Sunday, March 08, 2015

I love my hands and want to keep functional every freaking finger and my opposables for these are my assets that render me recognizably human, well at least semi-hairless primate.

I love my hands and want to keep functional every freaking finger and my opposables for these are my assets that render me recognizably human, well at least semi-hairless primate. And, though I also love the scholarly thing, I miss using my hands gnarly and exhaustively each day.

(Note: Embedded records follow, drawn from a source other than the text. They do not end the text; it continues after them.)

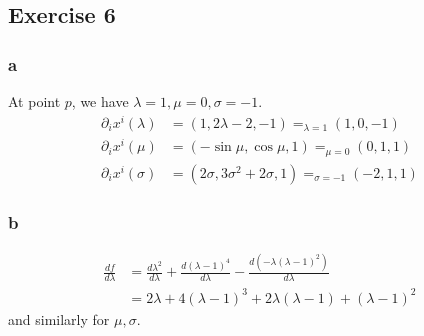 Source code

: \subsection{Exercise 6}
\subsubsection{a}
At point $p$, we have $\lambda=1, \mu=0,\sigma=-1$.
\begin{align}
    \partial_i x^i(\lambda) &= (1, 2\lambda-2,-1) =_{\lambda=1} (1,0,-1) \\
    \partial_i x^i(\mu) &= (-\sin{\mu},\cos{\mu}, 1) =_{\mu=0} (0,1,1) \\
    \partial_i x^i(\sigma) &= (2\sigma, 3\sigma^2+2\sigma, 1) =_{\sigma=-1} (-2,1,1)
\end{align}
\subsubsection{b}
\begin{align}
    \frac{df}{d\lambda} &= \frac{d \lambda^2}{d\lambda} + \frac{d(\lambda-1)^4}{d\lambda} - \frac{d(-\lambda(\lambda-1)^2)}{d\lambda} \\
    &= 2\lambda +4(\lambda-1)^3 + 2\lambda (\lambda-1) +(\lambda-1)^2
\end{align}
and similarly for $\mu,\sigma$.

THE SHORT VERSION of a smidgen of the remembered

I sat in a waiting room, not one I had been in before. With my head slightly tilted I watched the man five seats down on my left. He was clean cut, dark haired, casual but well dressed, perhaps twenty-five. He flipped through the slick pages of a magazine. Something seemed not quite right. I was fixed on his hands when it dawned on me that his fingers were toes.
The uniform loss of digits on both hands seemed suggestive of machine precision, an industrial accident. The expletive fingers still absent, the others had been adapted from his big toes and its second. The pointer toe digit and his opposable toes, now thumbs, flipped pages. No redness, residual mangling or scar. The fat pads of the toes had diminished with their changed use. Perhaps he now balances with upon his feet with little toe prosthetics. 

The teenage boy seated next to me interrupted my stare as he leaned nearer to me. I turned noting the professionally bandages wrapped on each wrist. Nodding down with an ask, almost boastful he exclaimed how he hadn't cut deep enough when he tried to kill himself, but instead had severed and damaged both nerves and tendons. It was a unexpected disclosure. His mother sat with her head down, jaw and body tight. A bodily gesture I recognized as agonized anger and shame. I neither wanted to reward the boy's boastful call for attention nor judge him harshly with my bodily attentions. So, I attempted gentle eye contact and nods as he talked and I listened.

The door opposite the check-in sliding window, the exit from which I had entered, opened. A woman was rolled in a wheelchair, she was situated and parked. The roller bent and said something quietly in her ear and then departed. Each of her arms, parallel and fully extended forward, were splinted and freshly bandaged. Both of her legs where like wise encased and extended. All four limbs shot out straight forward as if frozen in the act of warding off the impact of an oncoming car. Her entry left the room very silent as the toe-fingered man, the wrist-sliced teen, the angry mom and myself tried not to full on stare. 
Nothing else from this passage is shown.